(Directions for this task)
Copy the opening lines of the listing exactly, through and including the line with "## Service Level Agreement"; do not copy any pictures.
Segment Start: Listed entries
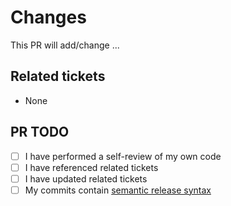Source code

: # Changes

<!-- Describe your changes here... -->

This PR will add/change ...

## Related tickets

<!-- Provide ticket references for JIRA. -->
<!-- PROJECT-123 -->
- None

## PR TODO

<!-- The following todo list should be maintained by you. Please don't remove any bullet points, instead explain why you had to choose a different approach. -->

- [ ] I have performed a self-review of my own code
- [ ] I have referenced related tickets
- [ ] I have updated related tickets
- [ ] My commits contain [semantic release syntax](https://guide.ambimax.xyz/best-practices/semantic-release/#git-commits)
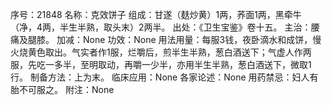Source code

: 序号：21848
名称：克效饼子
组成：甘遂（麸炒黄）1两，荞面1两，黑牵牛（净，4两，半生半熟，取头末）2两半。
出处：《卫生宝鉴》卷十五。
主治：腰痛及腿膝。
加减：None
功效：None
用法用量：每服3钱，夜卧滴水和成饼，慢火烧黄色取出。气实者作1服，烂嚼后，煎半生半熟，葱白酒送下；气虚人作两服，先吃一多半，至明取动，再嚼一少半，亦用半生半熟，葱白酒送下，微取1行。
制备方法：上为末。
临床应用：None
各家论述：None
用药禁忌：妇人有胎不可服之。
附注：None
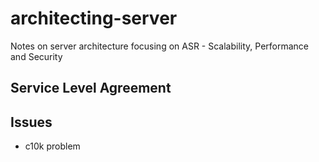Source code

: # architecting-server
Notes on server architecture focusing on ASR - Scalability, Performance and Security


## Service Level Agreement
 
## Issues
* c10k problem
Segment End: Listed entries
(Worked solution)
Source code

: # Changes

<!-- Describe your changes here... -->

This PR will add/change ...

## Related tickets

<!-- Provide ticket references for JIRA. -->
<!-- PROJECT-123 -->
- None

## PR TODO

<!-- The following todo list should be maintained by you. Please don't remove any bullet points, instead explain why you had to choose a different approach. -->

- [ ] I have performed a self-review of my own code
- [ ] I have referenced related tickets
- [ ] I have updated related tickets
- [ ] My commits contain [semantic release syntax](https://guide.ambimax.xyz/best-practices/semantic-release/#git-commits)
Source code

: 序号：21848
名称：克效饼子
组成：甘遂（麸炒黄）1两，荞面1两，黑牵牛（净，4两，半生半熟，取头末）2两半。
出处：《卫生宝鉴》卷十五。
主治：腰痛及腿膝。
加减：None
功效：None
用法用量：每服3钱，夜卧滴水和成饼，慢火烧黄色取出。气实者作1服，烂嚼后，煎半生半熟，葱白酒送下；气虚人作两服，先吃一多半，至明取动，再嚼一少半，亦用半生半熟，葱白酒送下，微取1行。
制备方法：上为末。
临床应用：None
各家论述：None
用药禁忌：妇人有胎不可服之。
附注：None
Source code

: # architecting-server
Notes on server architecture focusing on ASR - Scalability, Performance and Security


## Service Level Agreement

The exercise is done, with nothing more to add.